Return Address Stack (RAS)

So far we've seen branch prediction done for branch and jump instructions, but what about function ret instructions? Functions are designed to be called anywhere, so their ret address will not always be the same location in code. This makes them tougher to predict using our current methods of branch prediction - how do we prevent from fetching instructions from the wrong location when returning from a function?

return-address-stack

The return address stack is a separate predictor used specifically for predicting returns. It operates similar to the process stack in that it pushes and pops return address for function calls onto the stack. The primary difference between a process stack and the RAS is that the RAS is a very small hardware structure designed to make a prediction very quickly.

So what happens when the RAS is full and we continue to call into more functions? We have two options:

  • Don't push any more return pointers into the RAS
  • Wrap around and overwrite RAS entries

So, is it better to wrap around and overwrite RAS entries? The results of a quiz from the class provides the justification for why it's better to wrap around and overwrite RAS entries. In the provided justification below, we demonstrate with a high-level diagram that if we don't push new entries into the RAS when it's full, all we're doing is saving ourselves from mis-predicting older functions calls for functions that aren't getting called often.

In contrast, if we wrap around the entries in the RAS, we're more effectively using the entires we have in the RAS to correctly predict immediate function call returns that are more likely to happen more often.

ras-quiz

So how do we know the instruction is a ret?
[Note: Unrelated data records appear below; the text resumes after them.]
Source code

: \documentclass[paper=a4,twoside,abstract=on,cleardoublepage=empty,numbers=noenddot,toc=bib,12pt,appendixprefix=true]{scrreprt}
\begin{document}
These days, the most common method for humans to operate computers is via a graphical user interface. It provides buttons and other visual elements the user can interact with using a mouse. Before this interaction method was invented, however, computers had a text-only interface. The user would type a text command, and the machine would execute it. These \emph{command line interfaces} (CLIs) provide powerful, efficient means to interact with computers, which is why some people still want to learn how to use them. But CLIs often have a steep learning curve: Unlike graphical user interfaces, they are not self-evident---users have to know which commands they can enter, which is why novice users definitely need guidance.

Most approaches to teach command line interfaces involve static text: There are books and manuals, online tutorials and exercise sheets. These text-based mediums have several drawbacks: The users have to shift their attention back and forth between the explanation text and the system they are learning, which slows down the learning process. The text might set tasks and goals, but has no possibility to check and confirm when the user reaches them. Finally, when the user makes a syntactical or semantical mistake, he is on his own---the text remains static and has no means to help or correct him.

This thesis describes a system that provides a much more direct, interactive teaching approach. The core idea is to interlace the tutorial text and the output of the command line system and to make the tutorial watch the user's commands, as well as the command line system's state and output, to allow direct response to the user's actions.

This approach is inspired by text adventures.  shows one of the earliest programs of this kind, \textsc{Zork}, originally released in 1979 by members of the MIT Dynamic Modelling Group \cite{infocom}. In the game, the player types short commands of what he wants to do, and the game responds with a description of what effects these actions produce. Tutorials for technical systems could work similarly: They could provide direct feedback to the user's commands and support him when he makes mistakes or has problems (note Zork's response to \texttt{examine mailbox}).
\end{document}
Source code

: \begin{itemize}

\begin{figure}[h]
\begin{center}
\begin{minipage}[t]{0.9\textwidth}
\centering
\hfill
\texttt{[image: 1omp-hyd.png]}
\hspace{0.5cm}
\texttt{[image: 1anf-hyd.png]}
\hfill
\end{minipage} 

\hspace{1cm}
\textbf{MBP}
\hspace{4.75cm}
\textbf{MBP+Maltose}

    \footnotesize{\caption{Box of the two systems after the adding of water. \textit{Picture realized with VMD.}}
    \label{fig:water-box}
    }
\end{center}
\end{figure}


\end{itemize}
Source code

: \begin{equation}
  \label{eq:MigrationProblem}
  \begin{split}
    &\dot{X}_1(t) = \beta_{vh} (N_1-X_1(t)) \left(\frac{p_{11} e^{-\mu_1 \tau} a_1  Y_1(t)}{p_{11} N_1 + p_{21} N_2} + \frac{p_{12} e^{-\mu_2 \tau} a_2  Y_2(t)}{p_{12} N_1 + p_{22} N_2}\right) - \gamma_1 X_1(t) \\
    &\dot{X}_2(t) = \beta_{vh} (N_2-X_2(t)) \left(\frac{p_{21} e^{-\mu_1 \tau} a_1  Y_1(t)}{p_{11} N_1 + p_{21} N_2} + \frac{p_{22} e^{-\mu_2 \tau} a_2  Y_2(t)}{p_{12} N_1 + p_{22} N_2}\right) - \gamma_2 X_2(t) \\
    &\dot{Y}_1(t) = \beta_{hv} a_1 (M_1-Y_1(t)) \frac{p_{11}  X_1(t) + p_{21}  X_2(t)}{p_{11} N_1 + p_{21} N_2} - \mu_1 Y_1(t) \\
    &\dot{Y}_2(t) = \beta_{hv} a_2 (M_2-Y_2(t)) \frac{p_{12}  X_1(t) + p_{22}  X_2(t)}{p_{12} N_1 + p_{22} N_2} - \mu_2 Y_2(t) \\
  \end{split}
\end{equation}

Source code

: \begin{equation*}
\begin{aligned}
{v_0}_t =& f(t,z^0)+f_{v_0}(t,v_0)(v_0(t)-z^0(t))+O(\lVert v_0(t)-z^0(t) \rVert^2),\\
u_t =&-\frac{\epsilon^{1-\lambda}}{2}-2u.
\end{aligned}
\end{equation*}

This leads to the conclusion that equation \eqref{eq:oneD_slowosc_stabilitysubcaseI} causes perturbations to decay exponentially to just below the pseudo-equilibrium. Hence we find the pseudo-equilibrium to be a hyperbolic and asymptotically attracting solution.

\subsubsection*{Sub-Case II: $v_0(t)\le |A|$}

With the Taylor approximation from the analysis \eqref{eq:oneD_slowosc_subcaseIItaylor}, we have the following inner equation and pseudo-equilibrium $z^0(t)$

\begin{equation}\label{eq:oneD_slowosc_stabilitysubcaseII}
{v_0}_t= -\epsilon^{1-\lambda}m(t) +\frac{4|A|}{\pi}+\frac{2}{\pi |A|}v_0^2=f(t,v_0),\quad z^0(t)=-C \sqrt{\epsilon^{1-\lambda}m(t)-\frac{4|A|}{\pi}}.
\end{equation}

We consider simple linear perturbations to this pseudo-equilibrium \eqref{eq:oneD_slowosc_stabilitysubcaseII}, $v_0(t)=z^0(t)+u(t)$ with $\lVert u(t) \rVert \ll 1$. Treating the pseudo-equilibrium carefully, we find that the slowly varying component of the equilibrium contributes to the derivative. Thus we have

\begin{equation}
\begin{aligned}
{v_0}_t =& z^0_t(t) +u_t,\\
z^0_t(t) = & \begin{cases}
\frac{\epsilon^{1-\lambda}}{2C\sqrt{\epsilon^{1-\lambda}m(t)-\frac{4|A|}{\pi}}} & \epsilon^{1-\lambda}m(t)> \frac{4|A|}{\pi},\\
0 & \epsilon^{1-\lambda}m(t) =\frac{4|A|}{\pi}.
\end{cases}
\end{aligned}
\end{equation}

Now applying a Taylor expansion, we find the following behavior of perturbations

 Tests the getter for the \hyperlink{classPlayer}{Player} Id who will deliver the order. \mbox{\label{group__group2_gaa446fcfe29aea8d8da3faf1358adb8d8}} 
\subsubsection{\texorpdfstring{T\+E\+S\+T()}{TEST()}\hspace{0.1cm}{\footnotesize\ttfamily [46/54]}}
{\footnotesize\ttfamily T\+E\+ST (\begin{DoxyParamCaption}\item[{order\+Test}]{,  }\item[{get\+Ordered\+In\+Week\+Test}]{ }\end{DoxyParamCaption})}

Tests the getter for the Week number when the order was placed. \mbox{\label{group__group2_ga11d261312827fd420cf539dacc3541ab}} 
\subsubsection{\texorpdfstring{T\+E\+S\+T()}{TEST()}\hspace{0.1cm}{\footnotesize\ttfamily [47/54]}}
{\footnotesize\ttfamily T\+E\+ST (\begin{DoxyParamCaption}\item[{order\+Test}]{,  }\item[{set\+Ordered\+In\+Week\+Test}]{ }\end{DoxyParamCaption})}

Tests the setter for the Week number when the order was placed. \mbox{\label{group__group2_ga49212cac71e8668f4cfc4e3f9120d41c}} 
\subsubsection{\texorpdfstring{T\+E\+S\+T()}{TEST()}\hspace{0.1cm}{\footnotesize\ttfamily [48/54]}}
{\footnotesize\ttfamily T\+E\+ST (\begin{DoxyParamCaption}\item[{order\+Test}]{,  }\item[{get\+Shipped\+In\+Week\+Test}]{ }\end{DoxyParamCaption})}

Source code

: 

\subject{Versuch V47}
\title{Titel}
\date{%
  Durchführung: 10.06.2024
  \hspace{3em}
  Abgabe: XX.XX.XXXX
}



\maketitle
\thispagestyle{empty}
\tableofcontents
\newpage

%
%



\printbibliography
Right, we can't push and pop values to/from the RAS without knowing if the instruction is actually a ret, and we only learn what the instruction is if we fetch and decode. Two methods exist:

  • We can use a predictor to determine if the program counter contains a ret. Once the program counter is seen, we now know this program counter contains an instruction that is a ret and we can then push the value onto the RAS.
  • We can use pre-decoding!
    • The processor contains a cache that stores instructions that have been fetched from memory. The processor fetches instructions from the cache unless the processor incurs a cache miss - then the process will access memory to acquire the next instruction.
    • Pre-decoding is a process in which we access memory to acquire the next instruction, and as we acquire the next instruction we decode a little bit of it to determine if it's a ret instruction. If it is, we store this information with the instruction in the cache.

pre-decoding